### Task to complete
Transcribe only the lines of the listing below from the one holding "- Vendor: trippo" through the one holding "This application is", inclusive, without any change.

### Provided data
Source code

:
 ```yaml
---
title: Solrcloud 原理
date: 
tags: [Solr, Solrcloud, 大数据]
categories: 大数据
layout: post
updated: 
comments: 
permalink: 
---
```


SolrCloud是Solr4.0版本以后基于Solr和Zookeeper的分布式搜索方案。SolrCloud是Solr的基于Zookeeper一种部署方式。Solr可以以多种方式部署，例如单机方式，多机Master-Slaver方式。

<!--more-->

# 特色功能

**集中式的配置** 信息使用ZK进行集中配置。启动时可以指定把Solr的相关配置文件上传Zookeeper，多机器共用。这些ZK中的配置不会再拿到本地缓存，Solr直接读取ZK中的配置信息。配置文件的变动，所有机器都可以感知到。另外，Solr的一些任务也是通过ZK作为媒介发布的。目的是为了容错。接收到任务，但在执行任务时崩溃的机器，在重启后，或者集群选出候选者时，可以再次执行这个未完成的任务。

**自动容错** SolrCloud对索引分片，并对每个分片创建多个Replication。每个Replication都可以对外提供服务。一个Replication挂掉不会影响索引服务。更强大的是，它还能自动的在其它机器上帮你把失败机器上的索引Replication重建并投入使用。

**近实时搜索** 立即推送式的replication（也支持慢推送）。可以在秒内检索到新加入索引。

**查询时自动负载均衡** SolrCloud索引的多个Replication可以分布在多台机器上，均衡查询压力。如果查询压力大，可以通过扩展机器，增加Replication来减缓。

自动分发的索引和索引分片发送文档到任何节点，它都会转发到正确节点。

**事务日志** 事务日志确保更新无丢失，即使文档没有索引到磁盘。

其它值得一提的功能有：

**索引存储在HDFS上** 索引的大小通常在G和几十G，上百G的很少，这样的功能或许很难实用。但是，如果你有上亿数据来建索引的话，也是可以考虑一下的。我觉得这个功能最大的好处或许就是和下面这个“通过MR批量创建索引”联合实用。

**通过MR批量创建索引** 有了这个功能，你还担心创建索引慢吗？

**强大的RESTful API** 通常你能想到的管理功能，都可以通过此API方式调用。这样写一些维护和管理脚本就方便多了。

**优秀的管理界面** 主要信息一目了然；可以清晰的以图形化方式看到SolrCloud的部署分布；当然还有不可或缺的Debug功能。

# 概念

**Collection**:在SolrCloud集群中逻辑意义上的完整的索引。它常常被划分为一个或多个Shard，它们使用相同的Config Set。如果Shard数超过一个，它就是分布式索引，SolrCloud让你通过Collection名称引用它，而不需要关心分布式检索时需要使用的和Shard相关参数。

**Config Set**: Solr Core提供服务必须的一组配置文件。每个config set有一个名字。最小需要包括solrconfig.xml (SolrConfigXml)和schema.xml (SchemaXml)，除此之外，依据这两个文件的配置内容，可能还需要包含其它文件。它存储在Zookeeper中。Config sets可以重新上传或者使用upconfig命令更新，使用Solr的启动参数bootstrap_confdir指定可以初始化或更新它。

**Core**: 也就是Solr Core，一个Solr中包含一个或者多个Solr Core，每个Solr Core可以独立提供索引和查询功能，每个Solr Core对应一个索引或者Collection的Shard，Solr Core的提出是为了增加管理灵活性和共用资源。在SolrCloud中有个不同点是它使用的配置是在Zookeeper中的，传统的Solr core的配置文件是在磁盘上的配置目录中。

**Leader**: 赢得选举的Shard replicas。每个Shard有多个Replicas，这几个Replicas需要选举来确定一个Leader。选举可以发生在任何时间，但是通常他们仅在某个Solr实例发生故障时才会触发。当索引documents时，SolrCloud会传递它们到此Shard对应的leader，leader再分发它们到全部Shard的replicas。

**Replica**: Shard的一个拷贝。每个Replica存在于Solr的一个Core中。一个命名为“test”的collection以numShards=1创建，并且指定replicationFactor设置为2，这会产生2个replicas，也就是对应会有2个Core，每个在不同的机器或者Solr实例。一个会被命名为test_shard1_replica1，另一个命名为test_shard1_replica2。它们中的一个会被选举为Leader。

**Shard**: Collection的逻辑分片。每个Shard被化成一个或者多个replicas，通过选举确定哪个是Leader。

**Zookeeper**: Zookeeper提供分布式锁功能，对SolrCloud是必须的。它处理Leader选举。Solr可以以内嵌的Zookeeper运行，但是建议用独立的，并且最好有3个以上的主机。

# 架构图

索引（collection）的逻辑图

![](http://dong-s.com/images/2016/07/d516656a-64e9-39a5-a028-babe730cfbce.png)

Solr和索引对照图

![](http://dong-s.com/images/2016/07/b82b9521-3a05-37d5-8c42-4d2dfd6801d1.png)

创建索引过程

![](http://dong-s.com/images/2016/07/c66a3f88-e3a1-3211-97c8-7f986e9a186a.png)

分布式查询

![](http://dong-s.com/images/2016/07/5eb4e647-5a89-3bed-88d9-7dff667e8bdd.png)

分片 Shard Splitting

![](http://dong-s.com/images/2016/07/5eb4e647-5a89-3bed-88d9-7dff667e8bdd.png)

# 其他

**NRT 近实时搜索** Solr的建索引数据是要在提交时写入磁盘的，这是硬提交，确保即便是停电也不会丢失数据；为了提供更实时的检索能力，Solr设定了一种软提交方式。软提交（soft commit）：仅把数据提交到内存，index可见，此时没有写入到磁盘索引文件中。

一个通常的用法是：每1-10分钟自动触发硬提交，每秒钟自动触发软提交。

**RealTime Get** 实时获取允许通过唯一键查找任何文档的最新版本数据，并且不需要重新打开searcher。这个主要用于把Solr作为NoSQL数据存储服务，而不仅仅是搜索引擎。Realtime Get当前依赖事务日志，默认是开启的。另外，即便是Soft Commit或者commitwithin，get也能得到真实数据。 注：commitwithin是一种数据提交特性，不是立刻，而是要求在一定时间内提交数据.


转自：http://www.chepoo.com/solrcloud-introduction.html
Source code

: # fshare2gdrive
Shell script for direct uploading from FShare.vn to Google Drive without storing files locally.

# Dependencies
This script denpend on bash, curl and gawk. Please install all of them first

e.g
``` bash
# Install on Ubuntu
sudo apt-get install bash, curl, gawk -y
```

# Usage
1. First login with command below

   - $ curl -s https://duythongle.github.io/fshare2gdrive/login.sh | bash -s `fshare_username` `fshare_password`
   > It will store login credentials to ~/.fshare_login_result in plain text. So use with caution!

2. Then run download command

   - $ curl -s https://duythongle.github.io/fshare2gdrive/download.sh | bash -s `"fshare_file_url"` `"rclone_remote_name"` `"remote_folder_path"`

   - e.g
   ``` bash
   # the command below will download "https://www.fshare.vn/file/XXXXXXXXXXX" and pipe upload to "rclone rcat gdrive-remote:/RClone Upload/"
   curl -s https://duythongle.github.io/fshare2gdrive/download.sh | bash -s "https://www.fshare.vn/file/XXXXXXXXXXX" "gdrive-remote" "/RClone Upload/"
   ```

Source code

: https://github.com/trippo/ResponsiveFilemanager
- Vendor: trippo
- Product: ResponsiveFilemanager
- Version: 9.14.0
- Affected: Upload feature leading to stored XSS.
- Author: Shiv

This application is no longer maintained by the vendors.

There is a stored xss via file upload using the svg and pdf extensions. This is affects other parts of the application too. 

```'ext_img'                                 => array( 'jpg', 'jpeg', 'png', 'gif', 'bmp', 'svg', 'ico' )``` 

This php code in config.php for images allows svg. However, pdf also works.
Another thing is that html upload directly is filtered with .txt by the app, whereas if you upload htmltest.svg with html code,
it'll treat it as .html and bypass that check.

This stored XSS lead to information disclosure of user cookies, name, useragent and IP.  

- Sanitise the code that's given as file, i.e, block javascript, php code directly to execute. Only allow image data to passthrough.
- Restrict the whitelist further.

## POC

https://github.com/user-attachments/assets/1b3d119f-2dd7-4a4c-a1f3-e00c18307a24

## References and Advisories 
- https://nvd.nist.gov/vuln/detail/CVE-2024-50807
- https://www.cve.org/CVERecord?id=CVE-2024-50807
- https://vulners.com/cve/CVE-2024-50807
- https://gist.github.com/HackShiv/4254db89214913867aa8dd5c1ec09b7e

### Written answer
- Vendor: trippo
- Product: ResponsiveFilemanager
- Version: 9.14.0
- Affected: Upload feature leading to stored XSS.
- Author: Shiv

This application is no longer maintained by the vendors.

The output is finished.